“Between Debt and the Devil: Money, Credit and Fixing Global Finance” by Adair Turner (2015)

This book is worth reading, if only because it challenges a number of preconceptions that bankers may have about the value of what they do. The book also benefits from the fact that author was the head of the UK Financial Services Authority during the GFC and thus had a unique inside perspective from which to observe what was wrong with the system. Since leaving the FSA, Turner has reflected deeply on the relationship between money, credit and the real economy and argues that, notwithstanding the scale of change flowing from Basel III, more fundamental change is required to avoid a repeat of the cycle of financial crises.
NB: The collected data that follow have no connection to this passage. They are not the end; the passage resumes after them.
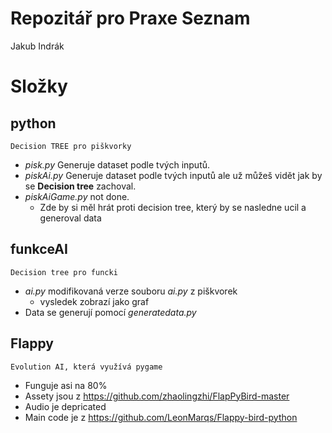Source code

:# Repozitář pro Praxe Seznam
Jakub Indrák 

# Složky
## python
    Decision TREE pro piškvorky
- _pisk.py_ Generuje dataset podle tvých inputů.
- _piskAi.py_ Generuje dataset podle tvých inputů ale už můžeš vidět jak by se __Decision tree__ zachoval.
- _piskAiGame.py_ not done.
    - Zde by si měl hrát proti decision tree, který by se nasledne ucil a generoval data

## funkceAI
    Decision tree pro funcki
- _ai.py_ modifikovaná verze souboru _ai.py_ z piškvorek
    - vysledek zobrazí jako graf
- Data se generují pomocí _generatedata.py_

## Flappy
    Evolution AI, která využívá pygame
- Funguje asi na 80%
- Assety jsou z https://github.com/zhaolingzhi/FlapPyBird-master
- Audio je depricated
- Main code je z https://github.com/LeonMarqs/Flappy-bird-python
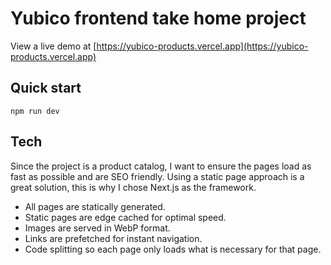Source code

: # Yubico frontend take home project

View a live demo at [https://yubico-products.vercel.app](https://yubico-products.vercel.app) 

## Quick start

    npm run dev

## Tech

Since the project is a product catalog, I want to ensure the pages load as fast as possible and are SEO friendly. Using a static page approach is a great solution, this is why I chose Next.js as the framework. 

- All pages are statically generated.
- Static pages are edge cached for optimal speed.
- Images are served in WebP format.
- Links are prefetched for instant navigation.
- Code splitting so each page only loads what is necessary for that page.
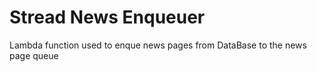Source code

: # Stread News Enqueuer

Lambda function used to enque news pages from DataBase to the news page queue
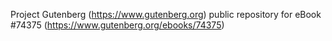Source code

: Project Gutenberg (https://www.gutenberg.org) public repository for eBook #74375 (https://www.gutenberg.org/ebooks/74375)
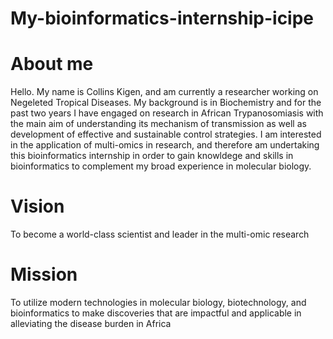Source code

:# My-bioinformatics-internship-icipe
# About me
Hello. My name is Collins Kigen, and am currently a researcher working on Negeleted Tropical Diseases. My background is in Biochemistry and for the past two years I have engaged on research in African Trypanosomiasis with the main aim of understanding its mechanism of transmission as well as development of effective and sustainable control strategies. I am interested in the application of multi-omics in research, and therefore am undertaking this bioinformatics internship in order to gain knowldege and skills in bioinformatics to complement my broad experience in molecular biology. 
# Vision
To become a world-class scientist and leader in the multi-omic research
# Mission
To utilize modern technologies in molecular biology, biotechnology, and bioinformatics to make discoveries that are impactful and applicable in alleviating the disease burden in Africa



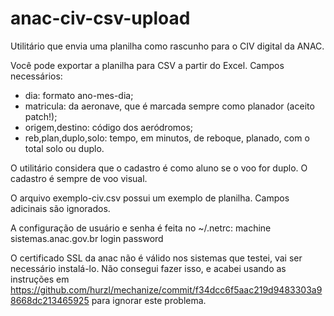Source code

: # anac-civ-csv-upload

Utilitário que envia uma planilha como rascunho para o CIV digital da ANAC.

Você pode exportar a planilha para CSV a partir do Excel. Campos necessários:
- dia: formato ano-mes-dia;
- matricula: da aeronave, que é marcada sempre como planador (aceito patch!);
- origem,destino: código dos aeródromos;
- reb,plan,duplo,solo: tempo, em minutos, de reboque, planado, com o total solo ou duplo.


O utilitário considera que o cadastro é como aluno se o voo for duplo. O
cadastro é sempre de voo visual.

O arquivo exemplo-civ.csv possui um exemplo de planilha. Campos adicinais são ignorados.

A configuração de usuário e senha é feita no ~/.netrc:
    machine sistemas.anac.gov.br
    login <usuario>
    password <senha>

O certificado SSL da anac não é válido nos sistemas que testei, vai ser
necessário instalá-lo. Não consegui fazer isso, e acabei usando as instruções
em https://github.com/hurzl/mechanize/commit/f34dcc6f5aac219d9483303a98668dc213465925
para ignorar este problema.


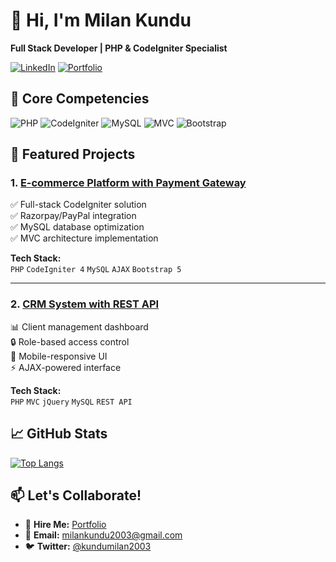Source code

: # 👋 Hi, I'm Milan Kundu  
**Full Stack Developer | PHP & CodeIgniter Specialist**

[![LinkedIn](https://img.shields.io/badge/LinkedIn-Connect-blue?style=flat&logo=linkedin)](https://www.linkedin.com/in/milan-kundu/)
[![Portfolio](https://img.shields.io/badge/Portfolio-Visit-success?style=flat)](https://milankundu-portfolio.netlify.app/)

## 🔧 Core Competencies  
![PHP](https://img.shields.io/badge/PHP-777BB4?style=for-the-badge&logo=php&logoColor=white)
![CodeIgniter](https://img.shields.io/badge/CodeIgniter-EF4223?style=for-the-badge&logo=codeigniter&logoColor=white)
![MySQL](https://img.shields.io/badge/MySQL-4479A1?style=for-the-badge&logo=mysql&logoColor=white)
![MVC](https://img.shields.io/badge/MVC-Architecture-important?style=for-the-badge)
![Bootstrap](https://img.shields.io/badge/Bootstrap-563D7C?style=for-the-badge&logo=bootstrap&logoColor=white)

## 🚀 Featured Projects

### 1. [E-commerce Platform with Payment Gateway](https://github.com/milanKUN/ecommerce-platform)
✅ Full-stack CodeIgniter solution  
✅ Razorpay/PayPal integration  
✅ MySQL database optimization  
✅ MVC architecture implementation

**Tech Stack:**  
`PHP` `CodeIgniter 4` `MySQL` `AJAX` `Bootstrap 5`

---

### 2. [CRM System with REST API](https://github.com/milanKUN/crm-system)  
📊 Client management dashboard  
🔒 Role-based access control  
📱 Mobile-responsive UI  
⚡️ AJAX-powered interface

**Tech Stack:**  
`PHP` `MVC` `jQuery` `MySQL` `REST API`

## 📈 GitHub Stats  
[![Top Langs](https://github-readme-stats.vercel.app/api/top-langs/?username=milanKUN&layout=compact&theme=vision-friendly-dark)](https://github.com/milanKUN)

## 📫 Let's Collaborate!  
- 💼 **Hire Me:** [Portfolio](https://milankundu-portfolio.netlify.app/)  
- 📧 **Email:** milankundu2003@gmail.com  
- 🐦 **Twitter:** [@kundumilan2003](https://twitter.com/kundumilan2003)
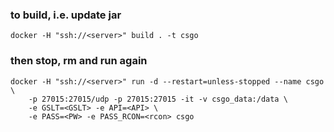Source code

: ### to build, i.e. update jar
    docker -H "ssh://<server>" build . -t csgo
### then stop, rm and run again
    docker -H "ssh://<server>" run -d --restart=unless-stopped --name csgo \
        -p 27015:27015/udp -p 27015:27015 -it -v csgo_data:/data \
        -e GSLT=<GSLT> -e API=<API> \
        -e PASS=<PW> -e PASS_RCON=<rcon> csgo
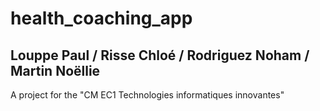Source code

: # health_coaching_app
## Louppe Paul / Risse Chloé / Rodriguez Noham / Martin Noëllie
A project for the "CM EC1 Technologies informatiques innovantes"
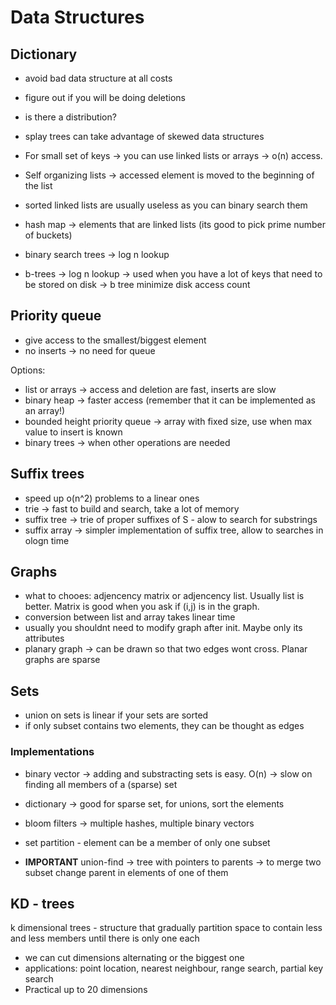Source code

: # Data Structures

## Dictionary

- avoid bad data structure at all costs
- figure out if you will be doing deletions
- is there a distribution?
- splay trees can take advantage of skewed data structures

- For small set of keys -> you can use linked lists or arrays -> o(n) access. 
- Self organizing lists -> accessed element is moved to the beginning of the list
- sorted linked lists are usually useless as you can binary search them
- hash map -> elements that are linked lists (its good to pick prime number of buckets)
- binary search trees -> log n lookup
- b-trees -> log n lookup -> used when you have a lot of keys that need to be stored on disk -> b tree minimize disk access count

## Priority queue
- give access to the smallest/biggest element
- no inserts -> no need for queue

Options:
- list or arrays -> access and deletion are fast, inserts are slow
- binary heap -> faster access (remember that it can be implemented as an array!)
- bounded height priority queue -> array with fixed size, use when max value to insert is known
- binary trees -> when other operations are needed

## Suffix trees

- speed up o(n^2) problems to a linear ones
- trie -> fast to build and search, take a lot of memory
- suffix tree -> trie of proper suffixes of S - alow to search for substrings
- suffix array -> simpler implementation of suffix tree, allow to searches in ologn time

## Graphs
- what to chooes: adjencency matrix or adjencency list. Usually list is better. Matrix is good when you ask if (i,j) is in the graph.
- conversion between list and array takes linear time
- usually you shouldnt need to modify graph after init. Maybe only its attributes
- planary graph -> can be drawn so that two edges wont cross. Planar graphs are sparse

## Sets
- union on sets is linear if your sets are sorted
- if only subset contains two elements, they can be thought as edges

### Implementations
- binary vector -> adding and substracting sets is easy. O(n) -> slow on finding all members of a (sparse) set
- dictionary -> good for sparse set, for unions, sort the elements
- bloom filters -> multiple hashes, multiple binary vectors

- set partition - element can be a member of only one subset

- **IMPORTANT** union-find -> tree with pointers to parents -> to merge two subset change parent in elements of one of them

## KD - trees

k dimensional trees - structure that gradually partition space to contain less and less members until there is only one each
- we can cut dimensions alternating or the biggest one
- applications: point location, nearest neighbour, range search, partial key search
- Practical up to 20 dimensions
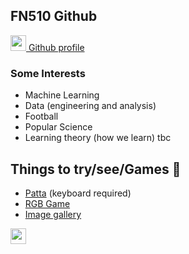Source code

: ## FN510 Github
<a href='https://github.com/FN510'><img src='https://cdn0.iconfinder.com/data/icons/octicons/1024/mark-github-512.png' width="25px"> Github profile</a>

### Some Interests
- Machine Learning
- Data (engineering and analysis)
- Football
- Popular Science
- Learning theory (how we learn)
tbc
 

## Things to try/see/Games 🤠

- [Patta](https://fn510.github.io/patta/) (keyboard required)
- [RGB Game](https://fn510.github.io/ColourGame/)
- [Image gallery](https://fn510.github.io/ImageGallery/)





<a href='https://www.linkedin.com/in/franklin-ngemoh-736241101/'><img src='https://www.flaticon.com/svg/static/icons/svg/145/145807.svg' width='25px'></a>
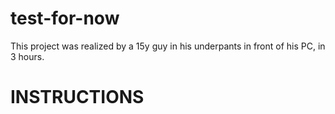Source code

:# test-for-now
This project was realized by a 15y guy in his underpants in front of his PC, in 3 hours. 

# INSTRUCTIONS
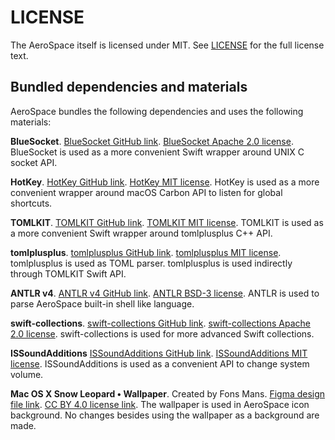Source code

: # LICENSE

The AeroSpace itself is licensed under MIT. See [LICENSE](./LICENSE.txt) for the full license text.

## Bundled dependencies and materials

AeroSpace bundles the following dependencies and uses the following materials:

**BlueSocket**.
[BlueSocket GitHub link](https://github.com/Kitura/BlueSocket).
[BlueSocket Apache 2.0 license](./third-party-license/LICENSE-BlueSocket.txt).
BlueSocket is used as a more convenient Swift wrapper around UNIX C socket API.

**HotKey**.
[HotKey GitHub link](https://github.com/soffes/HotKey).
[HotKey MIT license](./third-party-license/LICENSE-HotKey.txt).
HotKey is used as a more convenient wrapper around macOS Carbon API to listen for global shortcuts.

**TOMLKIT**.
[TOMLKIT GitHub link](https://github.com/LebJe/TOMLKit).
[TOMLKIT MIT license](./third-party-license/LICENSE-TOMLKIT.txt).
TOMLKIT is used as a more convenient Swift wrapper around tomlplusplus C++ API.

**tomlplusplus**.
[tomlplusplus GitHub link](https://github.com/marzer/tomlplusplus).
[tomlplusplus MIT license](./third-party-license/LICENSE-tomlplusplus.txt).
tomlplusplus is used as TOML parser. tomlplusplus is used indirectly through TOMLKIT Swift API.

**ANTLR v4**.
[ANTLR v4 GitHub link](https://github.com/antlr/antlr4).
[ANTLR BSD-3 license](./third-party-license/LICENSE-antlr.txt).
ANTLR is used to parse AeroSpace built-in shell like language.

**swift-collections**.
[swift-collections GitHub link](https://github.com/apple/swift-collections).
[swift-collections Apache 2.0 license](./third-party-license/LICENSE-swift-collections.txt).
swift-collections is used for more advanced Swift collections.

**ISSoundAdditions**
[ISSoundAdditions GitHub link](https://github.com/InerziaSoft/ISSoundAdditions).
[ISSoundAdditions MIT license](./third-party-license/LICENSE-ISSoundAdditions.txt).
ISSoundAdditions is used as a convenient API to change system volume.

**Mac OS X Snow Leopard • Wallpaper**.
Created by Fons Mans.
[Figma design file link](https://www.figma.com/community/file/1228988440310597758).
[CC BY 4.0 license link](https://creativecommons.org/licenses/by/4.0/).
The wallpaper is used in AeroSpace icon background. No changes besides using the wallpaper as a background are made.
Overview of the book’s main arguments and conclusions

Turner’s core argument is that increasing financial intensity, represented by credit growing faster than nominal GDP, is a recipe for recurring bouts of financial instability.

Turner builds his argument by first considering the conventional wisdom guiding much of bank prudential regulation prior to GFC, which he summarises as follows:

  • Increasing financial activity, innovation and “financial deepening” were beneficial forces to be encouraged
  • More compete and liquid markets were believed to ensure more efficient allocation of capital thereby fostering higher productivity
  • Financial innovations made it easier to provide credit to households and companies thereby enabling more rapid economic growth
  • More sophisticated risk measurement and control meanwhile ensured that the increased complexity of the financial system was not achieved at the expense of stability
  • New systems of originating and distributing credit, rather than holding it on bank balance sheets, were believed to disperse risks into the hands of those best placed to price and manage it

Some elements of Turner’s account of why this conventional wisdom was wrong do not add much to previous analysis of the GFC. He notes, for example, the conflation of the concepts of risk and uncertainty that weakened the risk measurement models the system relied on and concludes that risk based capital requirements should be foregone in favour of a very high leverage ratio requirement. However, in contrast to other commentators who attribute much of the blame to the moral failings of bankers, Turner argues that this is a distraction. While problems with the way that bankers are paid need to be addressed, Turner argues that the fundamental problem is that:

  • modern financial systems left to themselves inevitably create debt in excessive quantities,
  • in particular, the system tends to create debt that does not fund new capital investment but rather the purchase of already existing assets, above all real estate.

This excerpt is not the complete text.